▶ [WHAT IS BEING ASKED]: Only the lines from the start of the entries through the line with "(2) Zeugen können" are wanted; please output them exactly.

☆ ☆ ☆ ☆ ☆

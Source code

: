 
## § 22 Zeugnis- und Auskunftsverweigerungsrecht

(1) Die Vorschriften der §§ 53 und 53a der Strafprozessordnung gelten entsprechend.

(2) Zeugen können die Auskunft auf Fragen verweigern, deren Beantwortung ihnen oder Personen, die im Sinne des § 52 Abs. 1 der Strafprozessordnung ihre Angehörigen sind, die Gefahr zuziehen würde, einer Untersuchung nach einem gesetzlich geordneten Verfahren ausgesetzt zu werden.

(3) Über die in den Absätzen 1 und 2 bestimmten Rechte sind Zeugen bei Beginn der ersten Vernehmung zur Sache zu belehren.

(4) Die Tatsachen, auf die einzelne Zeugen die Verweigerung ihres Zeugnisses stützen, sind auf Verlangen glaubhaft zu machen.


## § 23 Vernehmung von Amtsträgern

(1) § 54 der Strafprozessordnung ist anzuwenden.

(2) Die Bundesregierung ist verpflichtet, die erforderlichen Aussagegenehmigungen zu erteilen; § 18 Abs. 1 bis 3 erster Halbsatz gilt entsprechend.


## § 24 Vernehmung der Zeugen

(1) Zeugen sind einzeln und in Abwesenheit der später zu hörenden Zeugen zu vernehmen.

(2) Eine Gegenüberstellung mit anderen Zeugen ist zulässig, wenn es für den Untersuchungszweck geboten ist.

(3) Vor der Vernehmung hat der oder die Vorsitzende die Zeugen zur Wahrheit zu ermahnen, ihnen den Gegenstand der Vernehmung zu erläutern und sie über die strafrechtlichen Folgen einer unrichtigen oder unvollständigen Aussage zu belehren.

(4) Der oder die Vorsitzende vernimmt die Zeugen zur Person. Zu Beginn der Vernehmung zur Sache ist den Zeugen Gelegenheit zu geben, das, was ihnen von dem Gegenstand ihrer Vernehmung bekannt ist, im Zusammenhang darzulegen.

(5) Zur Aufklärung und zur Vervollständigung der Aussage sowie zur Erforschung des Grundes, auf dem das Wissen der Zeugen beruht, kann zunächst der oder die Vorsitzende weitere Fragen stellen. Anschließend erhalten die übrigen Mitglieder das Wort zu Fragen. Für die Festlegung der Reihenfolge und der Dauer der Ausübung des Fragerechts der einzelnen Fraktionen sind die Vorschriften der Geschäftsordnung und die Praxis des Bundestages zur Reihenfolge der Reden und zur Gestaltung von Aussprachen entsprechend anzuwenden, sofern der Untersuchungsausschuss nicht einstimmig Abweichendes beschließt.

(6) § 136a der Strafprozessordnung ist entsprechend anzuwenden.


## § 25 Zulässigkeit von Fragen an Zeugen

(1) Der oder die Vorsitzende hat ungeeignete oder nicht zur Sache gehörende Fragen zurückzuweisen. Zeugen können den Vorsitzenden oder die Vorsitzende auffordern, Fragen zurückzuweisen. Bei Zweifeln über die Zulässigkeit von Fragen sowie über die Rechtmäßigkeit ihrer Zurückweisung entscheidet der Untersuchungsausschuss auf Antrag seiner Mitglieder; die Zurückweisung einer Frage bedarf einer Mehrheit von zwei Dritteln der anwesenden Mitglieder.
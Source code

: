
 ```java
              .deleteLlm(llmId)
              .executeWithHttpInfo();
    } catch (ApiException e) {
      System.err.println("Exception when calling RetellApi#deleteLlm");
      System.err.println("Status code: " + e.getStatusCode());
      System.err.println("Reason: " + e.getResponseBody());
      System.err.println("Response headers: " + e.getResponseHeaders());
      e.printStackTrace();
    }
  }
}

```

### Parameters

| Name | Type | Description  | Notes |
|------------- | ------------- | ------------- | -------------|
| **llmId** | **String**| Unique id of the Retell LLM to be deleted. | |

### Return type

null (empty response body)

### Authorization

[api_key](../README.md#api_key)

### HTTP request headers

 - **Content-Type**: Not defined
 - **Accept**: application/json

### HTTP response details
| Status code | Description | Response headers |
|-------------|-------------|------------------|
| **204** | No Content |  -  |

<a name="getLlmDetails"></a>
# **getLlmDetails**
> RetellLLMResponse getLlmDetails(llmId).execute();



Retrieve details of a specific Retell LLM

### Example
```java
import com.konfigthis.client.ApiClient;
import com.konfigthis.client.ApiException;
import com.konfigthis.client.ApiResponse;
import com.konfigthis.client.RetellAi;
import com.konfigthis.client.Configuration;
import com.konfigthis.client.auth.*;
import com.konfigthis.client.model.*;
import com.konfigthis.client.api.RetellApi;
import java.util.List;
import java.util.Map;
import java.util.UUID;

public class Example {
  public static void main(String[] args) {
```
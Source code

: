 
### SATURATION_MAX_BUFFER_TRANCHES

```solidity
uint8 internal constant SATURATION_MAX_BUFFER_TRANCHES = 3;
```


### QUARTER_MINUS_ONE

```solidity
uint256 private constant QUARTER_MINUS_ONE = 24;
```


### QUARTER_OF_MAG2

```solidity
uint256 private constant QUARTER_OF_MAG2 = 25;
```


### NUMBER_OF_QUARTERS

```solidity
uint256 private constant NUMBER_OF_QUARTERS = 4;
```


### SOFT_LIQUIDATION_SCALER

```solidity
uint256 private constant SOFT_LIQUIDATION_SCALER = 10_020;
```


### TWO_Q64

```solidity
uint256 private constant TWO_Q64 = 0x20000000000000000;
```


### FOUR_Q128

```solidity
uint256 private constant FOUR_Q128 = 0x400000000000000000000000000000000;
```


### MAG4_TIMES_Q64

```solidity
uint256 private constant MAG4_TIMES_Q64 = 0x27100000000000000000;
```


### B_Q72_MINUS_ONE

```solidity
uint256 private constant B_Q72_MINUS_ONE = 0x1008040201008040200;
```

☆ ☆ ☆ ☆ ☆

▶ [REPLY]:
Source code

: 
## § 22 Zeugnis- und Auskunftsverweigerungsrecht

(1) Die Vorschriften der §§ 53 und 53a der Strafprozessordnung gelten entsprechend.

(2) Zeugen können die Auskunft auf Fragen verweigern, deren Beantwortung ihnen oder Personen, die im Sinne des § 52 Abs. 1 der Strafprozessordnung ihre Angehörigen sind, die Gefahr zuziehen würde, einer Untersuchung nach einem gesetzlich geordneten Verfahren ausgesetzt zu werden.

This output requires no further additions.